Thursday, September 23, 2004

Abortion pill law blocked in Ohio

Dlott ruling halts enforcement

The Associated Press

A federal judge issued a temporary injunction Wednesday barring the state of Ohio from enforcing legislation that would restrict access to a pill used to induce abortions.

U.S. District Judge Susan Dlott ruled that plaintiffs - Planned Parenthood Cincinnati Region and some private practitioners - would likely prevail if the merits of their objection were argued.

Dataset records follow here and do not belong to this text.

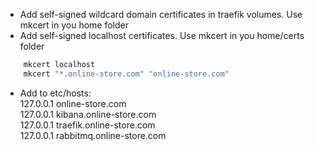 - Add self-signed wildcard domain certificates in traefik volumes. Use mkcert in you home folder
- Add self-signed localhost certificates. Use mkcert in you home/certs folder

```bash
    mkcert localhost
    mkcert "*.online-store.com" "online-store.com"
```
- Add to etc/hosts:  
  127.0.0.1 online-store.com  
  127.0.0.1 kibana.online-store.com  
  127.0.0.1 traefik.online-store.com  
  127.0.0.1 rabbitmq.online-store.com  
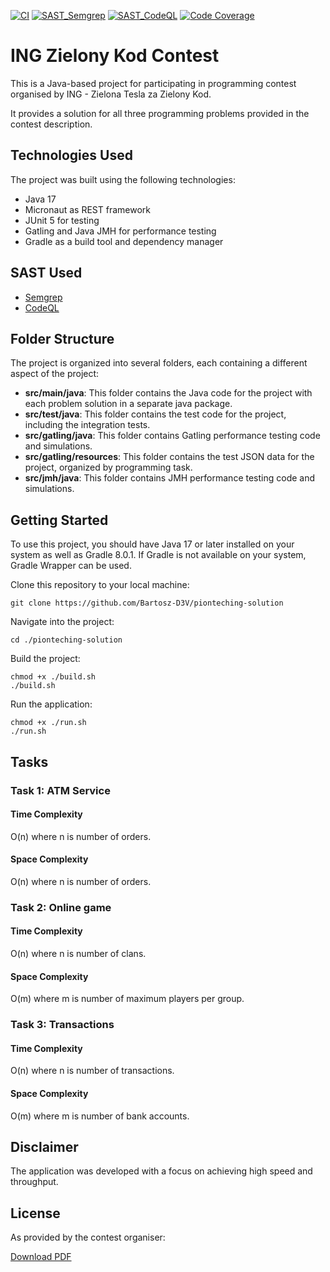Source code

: [![CI](https://github.com/Bartosz-D3V/pionteching-solution/actions/workflows/build.yml/badge.svg?branch=master)](https://github.com/Bartosz-D3V/pionteching-solution/actions/workflows/build.yml)
[![SAST_Semgrep](https://github.com/Bartosz-D3V/pionteching-solution/actions/workflows/semgrep.yml/badge.svg)](https://github.com/Bartosz-D3V/pionteching-solution/actions/workflows/semgrep.yml)
[![SAST_CodeQL](https://github.com/Bartosz-D3V/pionteching-solution/actions/workflows/codeql.yml/badge.svg)](https://github.com/Bartosz-D3V/pionteching-solution/actions/workflows/codeql.yml)
[![Code Coverage](https://codecov.io/gh/Bartosz-D3V/pionteching-solution/branch/master/graph/badge.svg?token=O6ABGKNV1Z)](https://codecov.io/gh/Bartosz-D3V/pionteching-solution)

# ING Zielony Kod Contest
This is a Java-based project for participating in programming contest organised by ING - Zielona Tesla za Zielony Kod.

It provides a solution for all three programming problems provided in the contest description.

## Technologies Used
The project was built using the following technologies:

* Java 17
* Micronaut as REST framework
* JUnit 5 for testing
* Gatling and Java JMH for performance testing
* Gradle as a build tool and dependency manager

## SAST Used
* [Semgrep](https://semgrep.dev/)
* [CodeQL](https://codeql.github.com/)

## Folder Structure
The project is organized into several folders, each containing a different aspect of the project:

* **src/main/java**: This folder contains the Java code for the project with each problem solution in a separate java package.
* **src/test/java**: This folder contains the test code for the project, including the integration tests.
* **src/gatling/java**: This folder contains Gatling performance testing code and simulations.
* **src/gatling/resources**: This folder contains the test JSON data for the project, organized by programming task.
* **src/jmh/java**: This folder contains JMH performance testing code and simulations.

## Getting Started
To use this project, you should have Java 17 or later installed on your system as well as Gradle 8.0.1.
If Gradle is not available on your system, Gradle Wrapper can be used.

Clone this repository to your local machine:
```shell
git clone https://github.com/Bartosz-D3V/pionteching-solution
```
Navigate into the project:
```shell
cd ./pionteching-solution
```
Build the project:
```shell
chmod +x ./build.sh
./build.sh
```
Run the application:
```shell
chmod +x ./run.sh
./run.sh
```

## Tasks
### Task 1: ATM Service
#### Time Complexity
O(n) where n is number of orders.

#### Space Complexity
O(n) where n is number of orders.

### Task 2: Online game
#### Time Complexity
O(n) where n is number of clans.

#### Space Complexity
O(m) where m is number of maximum players per group.

### Task 3: Transactions
#### Time Complexity
O(n) where n is number of transactions.

#### Space Complexity
O(m) where m is number of bank accounts.

## Disclaimer
The application was developed with a focus on achieving high speed and throughput.

## License
As provided by the contest organiser:

[Download PDF](https://www.ing.pl/_fileserver/item/5vjf8vh)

The law, which would have gone into effect today, makes it a crime to provide mifepristone - the RU-486 pill - except in accordance with all provisions of federal law governing use of the pill.

"We're very pleased with the ruling. Judge Dlott did the right thing," said Cincinnati attorney Alphonse Gerhardstein, who represents some of the plaintiffs. "The state of Ohio should stop meddling with the basic delivery of medicine to women."

Dlott's ruling was issued near the close of business Wednesday. The Ohio attorney general's office did not immediately return a call seeking comment.

Three Planned Parenthood organizations in Ohio and Preterm, operator of a Cleveland health care clinic, argued in their lawsuit, filed in August, that the Ohio law contains no exception for allowing an abortion in cases where the woman's health or life is at risk.

The law infringes on a woman's right to choose abortion, would expose doctors to criminal prosecution for performing legal services and is unconstitutionally vague when referring to federal law, the lawsuit said.

"The protocol is grounded in the best science out there," Gerhardstein said. "What Ohio's trying to do is freeze the science on medical abortion at 1999."